[Dataset excerpts]

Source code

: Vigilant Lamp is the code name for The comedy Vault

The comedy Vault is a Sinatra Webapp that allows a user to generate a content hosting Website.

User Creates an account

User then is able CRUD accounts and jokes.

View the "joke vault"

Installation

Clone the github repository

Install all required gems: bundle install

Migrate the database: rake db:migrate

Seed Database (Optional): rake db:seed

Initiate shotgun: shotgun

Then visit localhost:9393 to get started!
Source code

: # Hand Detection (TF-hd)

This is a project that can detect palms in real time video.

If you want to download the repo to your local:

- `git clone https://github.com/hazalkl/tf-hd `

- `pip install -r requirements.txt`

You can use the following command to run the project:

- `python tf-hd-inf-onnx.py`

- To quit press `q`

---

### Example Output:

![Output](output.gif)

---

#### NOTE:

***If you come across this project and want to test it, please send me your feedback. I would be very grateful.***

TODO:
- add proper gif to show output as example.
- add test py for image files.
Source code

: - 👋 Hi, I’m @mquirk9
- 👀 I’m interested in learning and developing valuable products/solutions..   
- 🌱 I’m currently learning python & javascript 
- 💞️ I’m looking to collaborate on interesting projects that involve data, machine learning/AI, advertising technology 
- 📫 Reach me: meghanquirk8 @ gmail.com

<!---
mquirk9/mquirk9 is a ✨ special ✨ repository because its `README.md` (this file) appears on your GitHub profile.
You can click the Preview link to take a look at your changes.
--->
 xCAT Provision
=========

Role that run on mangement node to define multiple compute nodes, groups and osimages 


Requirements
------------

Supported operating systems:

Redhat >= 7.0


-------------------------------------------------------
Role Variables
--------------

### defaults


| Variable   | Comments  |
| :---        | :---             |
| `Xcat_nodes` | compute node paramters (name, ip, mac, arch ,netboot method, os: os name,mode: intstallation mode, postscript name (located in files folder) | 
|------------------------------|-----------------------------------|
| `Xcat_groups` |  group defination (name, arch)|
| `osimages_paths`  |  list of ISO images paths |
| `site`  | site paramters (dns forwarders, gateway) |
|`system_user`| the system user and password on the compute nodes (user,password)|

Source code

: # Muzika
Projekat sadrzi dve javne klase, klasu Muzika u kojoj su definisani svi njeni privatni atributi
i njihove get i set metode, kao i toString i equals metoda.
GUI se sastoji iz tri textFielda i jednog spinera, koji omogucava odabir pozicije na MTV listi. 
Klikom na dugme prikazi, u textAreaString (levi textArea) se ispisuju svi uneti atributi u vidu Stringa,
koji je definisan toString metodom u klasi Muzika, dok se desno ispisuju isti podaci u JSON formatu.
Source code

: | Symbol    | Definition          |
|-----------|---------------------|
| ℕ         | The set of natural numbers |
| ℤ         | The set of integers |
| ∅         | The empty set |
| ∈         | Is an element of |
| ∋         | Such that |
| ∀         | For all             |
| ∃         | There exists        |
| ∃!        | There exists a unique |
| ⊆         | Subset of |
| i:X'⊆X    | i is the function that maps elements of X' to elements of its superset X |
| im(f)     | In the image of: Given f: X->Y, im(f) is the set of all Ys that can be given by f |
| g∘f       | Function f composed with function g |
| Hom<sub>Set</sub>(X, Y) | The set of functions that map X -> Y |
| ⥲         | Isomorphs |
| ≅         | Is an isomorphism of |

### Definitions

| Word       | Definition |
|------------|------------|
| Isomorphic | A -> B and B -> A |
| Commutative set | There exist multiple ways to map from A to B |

Directions: Exactly one number is the expected answer: the count of lines in the entries where the word "that" is found.

Problem solution: 8